### [YOUR OBJECTIVE]
Could you print the stretch of lines below from the one with "do_plots are True, the" through the one with "Projeto pessoal com", exactly as they stand and without any pictures?

Stored data entries
•••
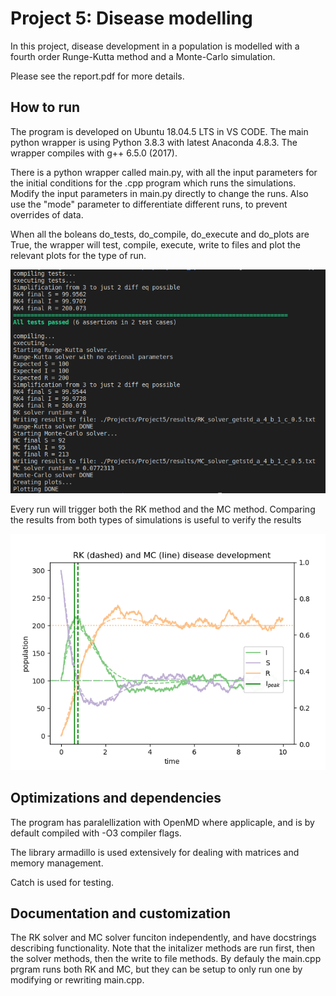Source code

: # Project 5: Disease modelling 
In this project, disease development in a population is modelled with a fourth order Runge-Kutta method and a Monte-Carlo simulation.

Please see the report.pdf for more details.

## How to run
The program is developed on Ubuntu 18.04.5 LTS in VS CODE.
The main python wrapper is using Python 3.8.3 with latest Anaconda 4.8.3.
The wrapper compiles with g++ 6.5.0 (2017).

There is a python wrapper called main.py, with all the input parameters for the initial conditions for the .cpp program which runs the simulations. Modify the input parameters in main.py directly to change the runs. Also use the "mode" parameter to differentiate different runs, to prevent overrides of data. 

When all the boleans do_tests, do_compile, do_execute and
do_plots are True, the wrapper will test, compile, execute, write to files and plot the relevant plots for the type of run.

<img src="/Projects/Project5/Python_wrapper.png">

Every run will trigger both the RK method and the MC method. Comparing the results from both types of simulations is useful to verify the results

<img src="/Projects/Project5/Example_plot.png">

## Optimizations and dependencies
The program has paralellization with OpenMD where applicaple, and is by default compiled with -O3 compiler flags.

The library armadillo is used extensively for dealing with matrices and memory management.

Catch is used for testing.

## Documentation and customization
The RK solver and MC solver funciton independently, and have docstrings describing functionality. 
Note that the initalizer methods are run first, then the solver methods, then the write to file methods.
By defauly the main.cpp prgram runs both RK and MC, but they can be setup to only run one by modifying or rewriting main.cpp.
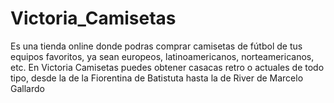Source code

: # Victoria_Camisetas
Es una tienda online donde podras comprar camisetas de fútbol de tus equipos favoritos, ya sean europeos, latinoamericanos, norteamericanos, etc. En Victoria Camisetas puedes obtener casacas retro o actuales de todo tipo, desde la de la Fiorentina de Batistuta hasta la de River de Marcelo Gallardo
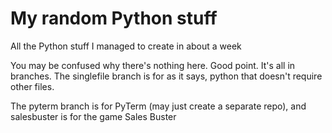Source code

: # My random Python stuff
All the Python stuff I managed to create in about a week

You may be confused why there's nothing here. Good point. It's all in branches. The singlefile branch is for as it says, python that doesn't require other files.

The pyterm branch is for PyTerm (may just create a separate repo), and salesbuster is for the game Sales Buster
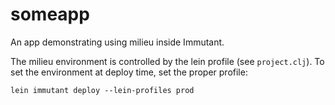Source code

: # someapp

An app demonstrating using milieu inside Immutant.

The milieu environment is controlled by the lein profile (see `project.clj`). 
To set the environment at deploy time, set the proper profile:

    lein immutant deploy --lein-profiles prod
    
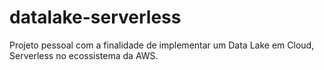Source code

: # datalake-serverless
Projeto pessoal com a finalidade de implementar um Data Lake em Cloud, Serverless no ecossistema da AWS.
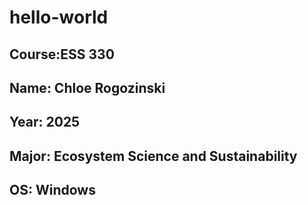 # hello-world
## **Course**:ESS 330
## **Name**: Chloe Rogozinski
## **Year**: 2025
## **Major**: Ecosystem Science and Sustainability
## **OS**: Windows
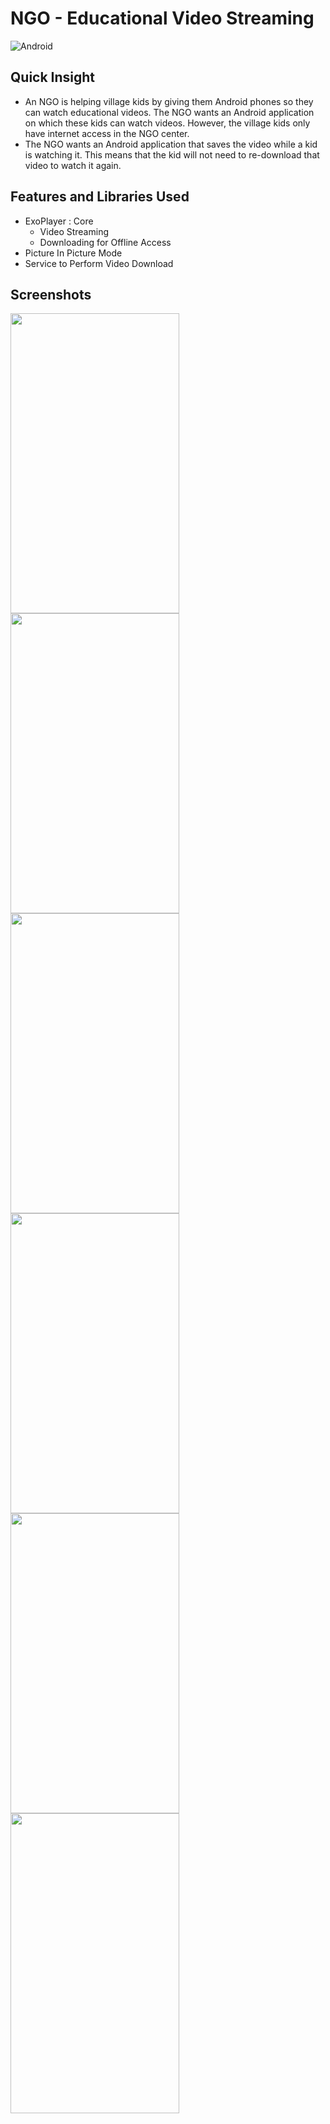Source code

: # NGO - Educational Video Streaming

![Android](https://img.shields.io/badge/GCI-Android-green.svg?longCache=true&style=flat-square) <br />

## Quick Insight
- An NGO is helping village kids by giving them Android phones so they can watch educational videos. The NGO wants an Android application on which these kids can watch videos. However, the village kids only have internet access in the NGO center.<br>
- The NGO wants an Android application that saves the video while a kid is watching it. This means that the kid will not need to re-download that video to watch it again.<br>

## Features and Libraries Used
- ExoPlayer : Core
    - Video Streaming
    - Downloading for Offline Access
- Picture In Picture Mode
- Service to Perform Video Download

## Screenshots
<img src="assert/a1.png" height=480 width =270 />
<img src="assert/a2.png" height=480 width =270 />
<img src="assert/a3.png" height=480 width =270 />
<img src="assert/a4.png" height=480 width =270 />
<img src="assert/a5.png" height=480 width =270 />
<img src="assert/a6.png" height=480 width =270 />
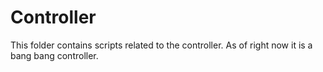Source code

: # Controller
This folder contains scripts related to the controller. As of right now it is a
bang bang controller.
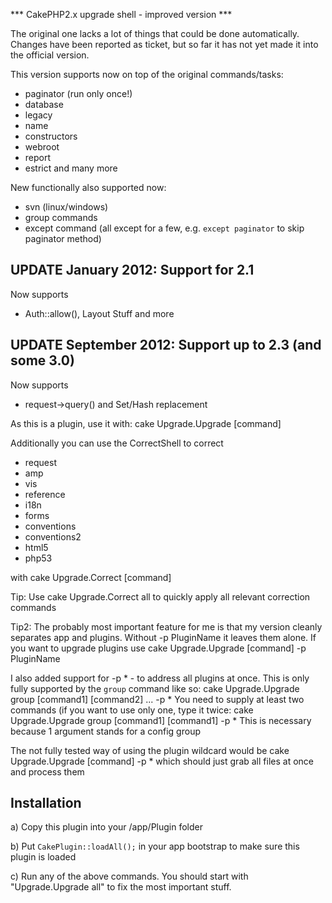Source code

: *** CakePHP2.x upgrade shell - improved version ***

The original one lacks a lot of things that could be done automatically.
Changes have been reported as ticket, but so far it has not yet made it into the official version.

This version supports now on top of the original commands/tasks:
- paginator (run only once!)
- database
- legacy
- name
- constructors
- webroot
- report
- estrict
and many more

New functionally also supported now:
- svn (linux/windows)
- group commands
- except command (all except for a few, e.g. `except paginator` to skip paginator method)

## UPDATE January 2012: Support for 2.1
Now supports
- Auth::allow(), Layout Stuff and more

## UPDATE September 2012: Support up to 2.3 (and some 3.0)
Now supports
- request->query() and Set/Hash replacement


As this is a plugin, use it with:
    cake Upgrade.Upgrade [command]


Additionally you can use the CorrectShell to correct
- request
- amp
- vis
- reference
- i18n
- forms
- conventions
- conventions2
- html5
- php53

with
    cake Upgrade.Correct [command]

Tip: Use
    cake Upgrade.Correct all
to quickly apply all relevant correction commands

Tip2: The probably most important feature for me is that my version cleanly separates
app and plugins. Without -p PluginName it leaves them alone.
If you want to upgrade plugins use
    cake Upgrade.Upgrade [command] -p PluginName

I also added support for -p * - to address all plugins at once.
This is only fully supported by the `group` command like so:
    cake Upgrade.Upgrade group [command1] [command2] ... -p *
You need to supply at least two commands (if you want to use only one, type it twice:
	  cake Upgrade.Upgrade group [command1] [command1] -p *
This is necessary because 1 argument stands for a config group

The not fully tested way of using the plugin wildcard would be
    cake Upgrade.Upgrade [command] -p *
which should just grab all files at once and process them


## Installation

a) Copy this plugin into your /app/Plugin folder

b) Put `CakePlugin::loadAll();` in your app bootstrap to make sure this plugin is loaded

c) Run any of the above commands. You should start with "Upgrade.Upgrade all" to fix the most important stuff.
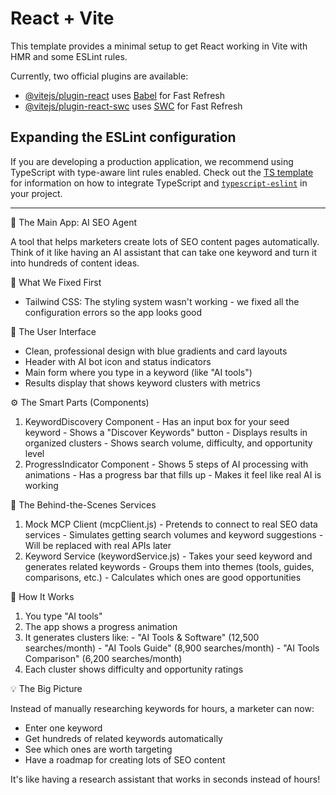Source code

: # React + Vite

This template provides a minimal setup to get React working in Vite with HMR and some ESLint rules.

Currently, two official plugins are available:

- [@vitejs/plugin-react](https://github.com/vitejs/vite-plugin-react/blob/main/packages/plugin-react) uses [Babel](https://babeljs.io/) for Fast Refresh
- [@vitejs/plugin-react-swc](https://github.com/vitejs/vite-plugin-react/blob/main/packages/plugin-react-swc) uses [SWC](https://swc.rs/) for Fast Refresh

## Expanding the ESLint configuration

If you are developing a production application, we recommend using TypeScript with type-aware lint rules enabled. Check out the [TS template](https://github.com/vitejs/vite/tree/main/packages/create-vite/template-react-ts) for information on how to integrate TypeScript and [`typescript-eslint`](https://typescript-eslint.io) in your project.

--- 

 🎯 The Main App: AI SEO Agent

  A tool that helps marketers create lots of SEO content pages automatically. Think of it like
  having an AI assistant that can take one keyword and turn it into hundreds of content ideas.

  🔧 What We Fixed First

  - Tailwind CSS: The styling system wasn't working - we fixed all the configuration errors so
  the app looks good

  🎨 The User Interface

  - Clean, professional design with blue gradients and card layouts
  - Header with AI bot icon and status indicators
  - Main form where you type in a keyword (like "AI tools")
  - Results display that shows keyword clusters with metrics

  ⚙️ The Smart Parts (Components)

  1. KeywordDiscovery Component
    - Has an input box for your seed keyword
    - Shows a "Discover Keywords" button
    - Displays results in organized clusters
    - Shows search volume, difficulty, and opportunity level
  2. ProgressIndicator Component
    - Shows 5 steps of AI processing with animations
    - Has a progress bar that fills up
    - Makes it feel like real AI is working

  🤖 The Behind-the-Scenes Services

  1. Mock MCP Client (mcpClient.js)
    - Pretends to connect to real SEO data services
    - Simulates getting search volumes and keyword suggestions
    - Will be replaced with real APIs later
  2. Keyword Service (keywordService.js)
    - Takes your seed keyword and generates related keywords
    - Groups them into themes (tools, guides, comparisons, etc.)
    - Calculates which ones are good opportunities

  🚀 How It Works

  1. You type "AI tools"
  2. The app shows a progress animation
  3. It generates clusters like:
    - "AI Tools & Software" (12,500 searches/month)
    - "AI Tools Guide" (8,900 searches/month)
    - "AI Tools Comparison" (6,200 searches/month)
  4. Each cluster shows difficulty and opportunity ratings

  💡 The Big Picture

  Instead of manually researching keywords for hours, a marketer can now:
  - Enter one keyword
  - Get hundreds of related keywords automatically
  - See which ones are worth targeting
  - Have a roadmap for creating lots of SEO content

  It's like having a research assistant that works in seconds instead of hours!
•••
### [PROBLEM SOLUTION]
do_plots are True, the wrapper will test, compile, execute, write to files and plot the relevant plots for the type of run.

<img src="/Projects/Project5/Python_wrapper.png">

Every run will trigger both the RK method and the MC method. Comparing the results from both types of simulations is useful to verify the results

<img src="/Projects/Project5/Example_plot.png">

## Optimizations and dependencies
The program has paralellization with OpenMD where applicaple, and is by default compiled with -O3 compiler flags.

The library armadillo is used extensively for dealing with matrices and memory management.

Catch is used for testing.

## Documentation and customization
The RK solver and MC solver funciton independently, and have docstrings describing functionality. 
Note that the initalizer methods are run first, then the solver methods, then the write to file methods.
By defauly the main.cpp prgram runs both RK and MC, but they can be setup to only run one by modifying or rewriting main.cpp.
Source code

: # Victoria_Camisetas
Es una tienda online donde podras comprar camisetas de fútbol de tus equipos favoritos, ya sean europeos, latinoamericanos, norteamericanos, etc. En Victoria Camisetas puedes obtener casacas retro o actuales de todo tipo, desde la de la Fiorentina de Batistuta hasta la de River de Marcelo Gallardo
Source code

: # My random Python stuff
All the Python stuff I managed to create in about a week

You may be confused why there's nothing here. Good point. It's all in branches. The singlefile branch is for as it says, python that doesn't require other files.

The pyterm branch is for PyTerm (may just create a separate repo), and salesbuster is for the game Sales Buster
Source code

: # someapp

An app demonstrating using milieu inside Immutant.

The milieu environment is controlled by the lein profile (see `project.clj`). 
To set the environment at deploy time, set the proper profile:

    lein immutant deploy --lein-profiles prod
    
Source code

: # datalake-serverless
Projeto pessoal com a finalidade de implementar um Data Lake em Cloud, Serverless no ecossistema da AWS.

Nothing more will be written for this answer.